The latest warning comes just days after the United Nations Office on Drugs and Crime (UNDOC) released its World Drug Report 2008, disclosing that Afghanistan had a record opium harvest last year of 8,200 metric tons, or 92 percent of global production and almost doubling the world’s illegal opium output since 2005.
The area devoted to cultivation of poppy in Afghanistan has surged to 193,000 hectares, double the 2005 figure, added the report.
India’s Narcotic Control Bureau (NCB) deputy-director A.P. Siddiqui said Afghanistan’s production of opium — used for processing into heroin — would surpass 8,000 tones this year and this meant a higher influx of heroin into South East Asia through India or Pakistan, two major routes frequently used by African drug traffickers.
“With China emerging as a major buyer, surely Afghanistan’s bumper crop will touch South East Asian countries like Malaysia and Thailand, and because Myanmar has reduced its cultivation for some years now,” Siddiqui told Bernama.
Since January this year, Indian authorities have arrested seven women, mostly Thai and Filipinos, who are believed to be bank-rolled by well-connected Africans to smuggle out heroin in small quantities to Asian capitals.
“There are six Thai women in Tihar Jail (in Delhi). First the Nigerians were using Thai women, but after we arrested them they shifted to other nationalities like Filipinos and Indians from the northeast. They are feeling the heat,” added Siddiqui.
The additional director of the Indian Directorate of Revenue Intelligence, P. Babu, also confirmed that African drug dealers in India were becoming more active and relying on Asian women to do the dirty job.

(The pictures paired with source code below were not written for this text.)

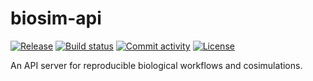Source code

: # biosim-api

[![Release](https://img.shields.io/github/v/release/biosimulations/biosim-api)](https://img.shields.io/github/v/release/biosimulations/biosim-api)
[![Build status](https://img.shields.io/github/actions/workflow/status/biosimulations/biosim-api/main.yml?branch=main)](https://github.com/biosimulations/biosim-api/actions/workflows/main.yml?query=branch%3Amain)
[![Commit activity](https://img.shields.io/github/commit-activity/m/biosimulations/biosim-api)](https://img.shields.io/github/commit-activity/m/biosimulations/biosim-api)
[![License](https://img.shields.io/github/license/biosimulations/biosim-api)](https://img.shields.io/github/license/biosimulations/biosim-api)

An API server for reproducible biological workflows and cosimulations.
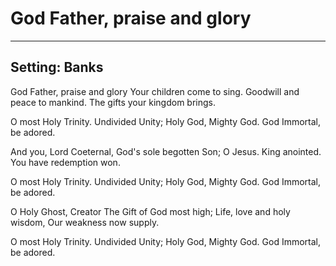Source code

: # God Father, praise and glory

***

## Setting: Banks

God Father, praise and glory
Your children come to sing.
Goodwill and peace to mankind.
The gifts your kingdom brings.

O most Holy Trinity.
Undivided Unity;
Holy God, Mighty God.
God Immortal, be adored.

And you, Lord Coeternal,
God's sole begotten Son;
O Jesus. King anointed.
You have redemption won. 

O most Holy Trinity.
Undivided Unity;
Holy God, Mighty God.
God Immortal, be adored.

O Holy Ghost, Creator
The Gift of God most high;
Life, love and holy wisdom,
Our weakness now supply. 

O most Holy Trinity.
Undivided Unity;
Holy God, Mighty God.
God Immortal, be adored.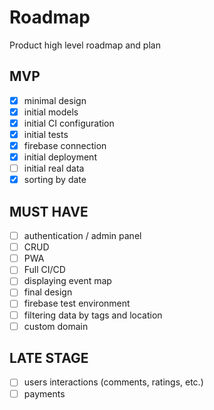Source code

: # Roadmap

Product high level roadmap and plan

## MVP

- [x] minimal design
- [x] initial models
- [x] initial CI configuration
- [x] initial tests
- [x] firebase connection
- [x] initial deployment
- [ ] initial real data
- [x] sorting by date

## MUST HAVE

- [ ] authentication / admin panel
- [ ] CRUD
- [ ] PWA
- [ ] Full CI/CD
- [ ] displaying event map
- [ ] final design
- [ ] firebase test environment
- [ ] filtering data by tags and location
- [ ] custom domain

## LATE STAGE

- [ ] users interactions (comments, ratings, etc.)
- [ ] payments
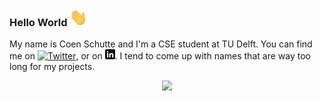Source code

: ### Hello World <img src="https://github.com/CoenSchutte/CoenSchutte/blob/master/Hi.gif" width="29px">

My name is Coen Schutte and I'm a CSE student at TU Delft. You can find me on [![Twitter][1.2]][1],  or on [![LinkedIn][3.2]][3]. I tend to come up with names that are way too long for my projects.



  

<p align="center"><img src="https://i.giphy.com/RThN0hOS2GO4M.gif" /></p>
<!-- links to social media icons -->

<!-- icons with padding -->

[1.1]: http://i.imgur.com/tXSoThF.png (twitter icon with padding)
[2.1]: http://i.imgur.com/0o48UoR.png (github icon with padding)

<!-- icons without padding -->

[1.2]: http://i.imgur.com/wWzX9uB.png (twitter icon without padding)
[2.2]: http://i.imgur.com/9I6NRUm.png (github icon without padding)
[3.2]: https://raw.githubusercontent.com/CoenSchutte/CoenSchutte/master/linkedin-3-16.png (LinkedIn icon without padding)



[1]: https://twitter.com/CoenSchutte
[2]: https://github.com/CoenSchutte
[3]: https://www.linkedin.com/in/coen-schutte/


<!-- Resources -->
<!-- Icons: https://simpleicons.org/ -->
<!-- GitHub Stats: https://github.com/anuraghazra/github-readme-stats -->
<!-- Emojis: https://emojipedia.org/emoji/ -->
<!-- HTML Emojis: https://www.fileformat.info/index.htm -->
<!-- Shields: https://shields.io/ -->
<!-- Awesome GitHub Profile README: https://github.com/abhisheknaiidu/awesome-github-profile-readme -->
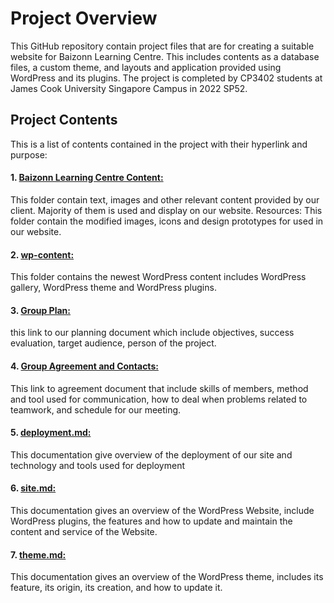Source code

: # Project Overview

This GitHub repository contain project files that are for creating a suitable website for Baizonn Learning Centre.
This includes contents as a database files, a custom theme, and layouts and application provided using WordPress and its
plugins.
The project is completed by CP3402 students at James Cook University Singapore Campus in 2022 SP52.

## Project Contents

This is a list of contents contained in the project with their hyperlink and purpose:

#### 1. [Baizonn Learning Centre Content:](/Baizonn%20Learning%20Centre%20Content)

This folder contain text, images and other relevant content provided by our client. Majority of them is used and display
on our website.
Resources: This folder contain the modified images, icons and design prototypes for used in our website.

#### 2. [wp-content:](/wp-content)

This folder contains the newest WordPress content includes WordPress gallery, WordPress theme and WordPress plugins.

#### 3. [Group Plan:](https://trello.com/invite/b/3eQpABJc/18571b51ddd5033f7eb19ff4cd5bc135/cp3402-cms)

this link to our planning document which include objectives, success evaluation, target audience, person of the project.

#### 4. [Group Agreement and Contacts:](https://docs.google.com/document/d/1URSAUZzCYVP14PN3UjesQ4vsxhng8cvJZWS3jXOpsNk/edit?usp=sharing)

This link to agreement document that include skills of members, method and tool used for communication,
how to deal when problems related to teamwork, and schedule for our meeting.

#### 5. [deployment.md:](/deployment.md)

This documentation give overview of the deployment of our site and technology and tools used for deployment

#### 6. [site.md:](/site.md)

This documentation gives an overview of the WordPress Website, include WordPress plugins,
the features and how to update and maintain the content and service of the Website.

#### 7. [theme.md:](/theme.md)

This documentation gives an overview of the WordPress theme, includes its feature, its origin, its creation, and how to
update it.
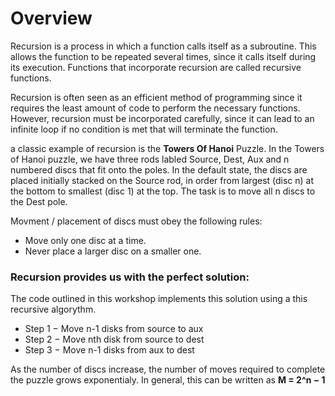 # Overview

Recursion is a process in which a function calls itself as a subroutine. This allows the function to be repeated several times, since it calls itself during its execution. Functions that incorporate recursion are called recursive functions.

Recursion is often seen as an efficient method of programming since it requires the least amount of code to perform the necessary functions. However, recursion must be incorporated carefully, since it can lead to an infinite loop if no condition is met that will terminate the function.

a classic example of recursion is the **Towers Of Hanoi** Puzzle. In the Towers of Hanoi puzzle, we have three rods labled Source, Dest, Aux and n numbered discs that fit onto the poles. In the default state, the discs are placed initially stacked on the Source rod, in order from largest (disc n) at the bottom to smallest (disc 1) at the top. The task is to move all n discs to the Dest pole.

Movment / placement of discs must obey the following rules:
- Move only one disc at a time.
- Never place a larger disc on a smaller one.

### Recursion provides us with the perfect solution: 

The code outlined in this workshop implements this solution using a this recursive algorythm.
- Step 1 − Move n-1 disks from source to aux
- Step 2 − Move nth disk from source to dest
- Step 3 − Move n-1 disks from aux to dest

As the number of discs increase, the number of moves required to complete the puzzle grows exponentialy. In general,  this can be written as **M = 2^n − 1** 
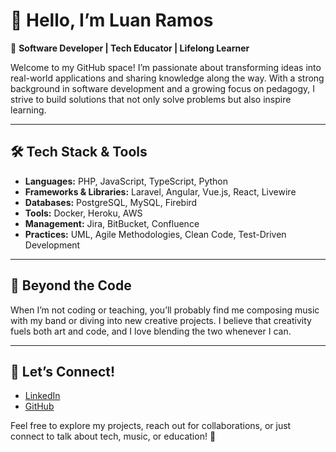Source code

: # 👋 Hello, I’m **Luan Ramos**  

🎯 **Software Developer | Tech Educator | Lifelong Learner**  

Welcome to my GitHub space! I’m passionate about transforming ideas into real-world applications and sharing knowledge along the way. With a strong background in software development and a growing focus on pedagogy, I strive to build solutions that not only solve problems but also inspire learning.

---

## 🛠 **Tech Stack & Tools**  

- **Languages:** PHP, JavaScript, TypeScript, Python  
- **Frameworks & Libraries:** Laravel, Angular, Vue.js, React, Livewire  
- **Databases:** PostgreSQL, MySQL, Firebird 
- **Tools:** Docker, Heroku, AWS
- **Management:** Jira, BitBucket, Confluence
- **Practices:** UML, Agile Methodologies, Clean Code, Test-Driven Development  

---

## 🎸 **Beyond the Code**  

When I’m not coding or teaching, you’ll probably find me composing music with my band or diving into new creative projects. I believe that creativity fuels both art and code, and I love blending the two whenever I can.

---

## 🤝 **Let’s Connect!**  

- [LinkedIn](https://www.linkedin.com/in/luan-ramos/)  
- [GitHub](https://github.com/developerluanramos)  

Feel free to explore my projects, reach out for collaborations, or just connect to talk about tech, music, or education! 🚀
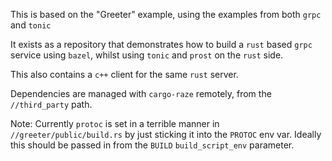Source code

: This is based on the "Greeter" example, using the examples from both `grpc` and `tonic`

It exists as a repository that demonstrates how to build a `rust` based `grpc` service using `bazel`, whilst using `tonic` and `prost` on the `rust` side.

This also contains a `c++` client for the same `rust` server.

Dependencies are managed with `cargo-raze` remotely, from the `//third_party` path.

Note: Currently `protoc` is set in a terrible manner in `//greeter/public/build.rs` by just sticking it into the `PROTOC` env var. Ideally this should be passed in from the `BUILD` `build_script_env` parameter.
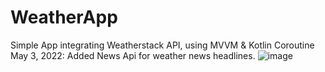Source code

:# WeatherApp
Simple App integrating Weatherstack API, using MVVM &amp; Kotlin Coroutine
May 3, 2022: Added News Api for weather news headlines.
![image](https://user-images.githubusercontent.com/9268952/166431267-c33ce918-92df-4afd-b8de-7e960cd47543.png)
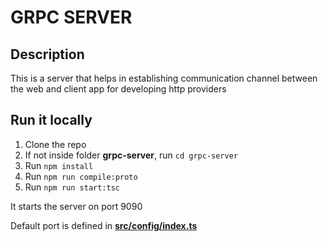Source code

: # GRPC SERVER
## Description
This is a server that helps in establishing communication channel between the web and client app for developing http providers

## Run it locally
1. Clone the repo
2. If not inside folder **grpc-server**, run `cd grpc-server`
3. Run `npm install`
4. Run `npm run compile:proto`
5. Run `npm run start:tsc`

It starts the server on port 9090

Default port is defined in [**src/config/index.ts**](src/config/index.ts)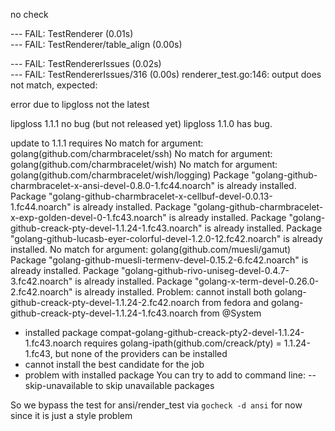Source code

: no check

--- FAIL: TestRenderer (0.01s)                                                                                                                                                                                                                                                
    --- FAIL: TestRenderer/table_align (0.00s)

--- FAIL: TestRendererIssues (0.02s)                                                                                                                                                                                                                                          
    --- FAIL: TestRendererIssues/316 (0.00s)                                                                                                                                                                                                                                          renderer_test.go:146: output does not match, expected:

error due to lipgloss not the latest
 
 lipgloss 1.1.1 no bug (but not released yet)
 lipgloss 1.1.0 has bug.


 update to 1.1.1 requires
 No match for argument: golang(github.com/charmbracelet/ssh)
No match for argument: golang(github.com/charmbracelet/wish)
No match for argument: golang(github.com/charmbracelet/wish/logging)
Package "golang-github-charmbracelet-x-ansi-devel-0.8.0-1.fc44.noarch" is already installed.
Package "golang-github-charmbracelet-x-cellbuf-devel-0.0.13-1.fc44.noarch" is already installed.
Package "golang-github-charmbracelet-x-exp-golden-devel-0-1.fc43.noarch" is already installed.
Package "golang-github-creack-pty-devel-1.1.24-1.fc43.noarch" is already installed.
Package "golang-github-lucasb-eyer-colorful-devel-1.2.0-12.fc42.noarch" is already installed.
No match for argument: golang(github.com/muesli/gamut)
Package "golang-github-muesli-termenv-devel-0.15.2-6.fc42.noarch" is already installed.
Package "golang-github-rivo-uniseg-devel-0.4.7-3.fc42.noarch" is already installed.
Package "golang-x-term-devel-0.26.0-2.fc42.noarch" is already installed.
Problem: cannot install both golang-github-creack-pty-devel-1.1.24-2.fc42.noarch from fedora and golang-github-creack-pty-devel-1.1.24-1.fc43.noarch from @System
  - installed package compat-golang-github-creack-pty2-devel-1.1.24-1.fc43.noarch requires golang-ipath(github.com/creack/pty) = 1.1.24-1.fc43, but none of the providers can be installed
  - cannot install the best candidate for the job
  - problem with installed package
You can try to add to command line:
  --skip-unavailable to skip unavailable packages



So we bypass the test for ansi/render_test via `gocheck -d ansi` for now
since it is just a style problem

“It is Nigerian gangs that are involved in these peddling activities as per our initial investigations and women passengers work as carriers for payments. We cannot say ultimately the destination is Kuala Lumpur but surprisingly it has become a popular route for them,” noted Babu.
India’s neighbour Pakistan, another regular transit point for drug smugglers, is also riddled with women being used as “mules” for international drug cartels which obtain supplies from Afghanistan.
In the last six months, Pakistan’s narcotic agents seized 50 kg of heroin and 1,150 kg of hashish from traffickers of various nationalities, including three Africans and a Thai woman.
“During winter its hard to cross the snow-covered mountains, on the border between Afghanistan and Pakistan, but in spring and summer, trafficking activities increase and we expect more illicit drugs to flow to South East Asian markets these days,” a senior narcotics agent who declined to be named told Bernama.
He cautioned that the increase in production of opium in land-locked Afghanistan, because of good weather last season, would spur more trafficking and the lucrative South East Asian markets, controlled primarily by African drugs lords, would be their target.
“(In the) last six months, we arrested more than 18 traffickers heading to Kuala Lumpur to supply to the Nigerian mafia, Africans and some Europeans operating in South East Asia,” he said.
“These countries should try to reduce the demand and impose stringent punishment as a deterrent for traffickers.”
Malaysia already imposes a mandatory death sentence on those found guilty of possession of dangerous drugs.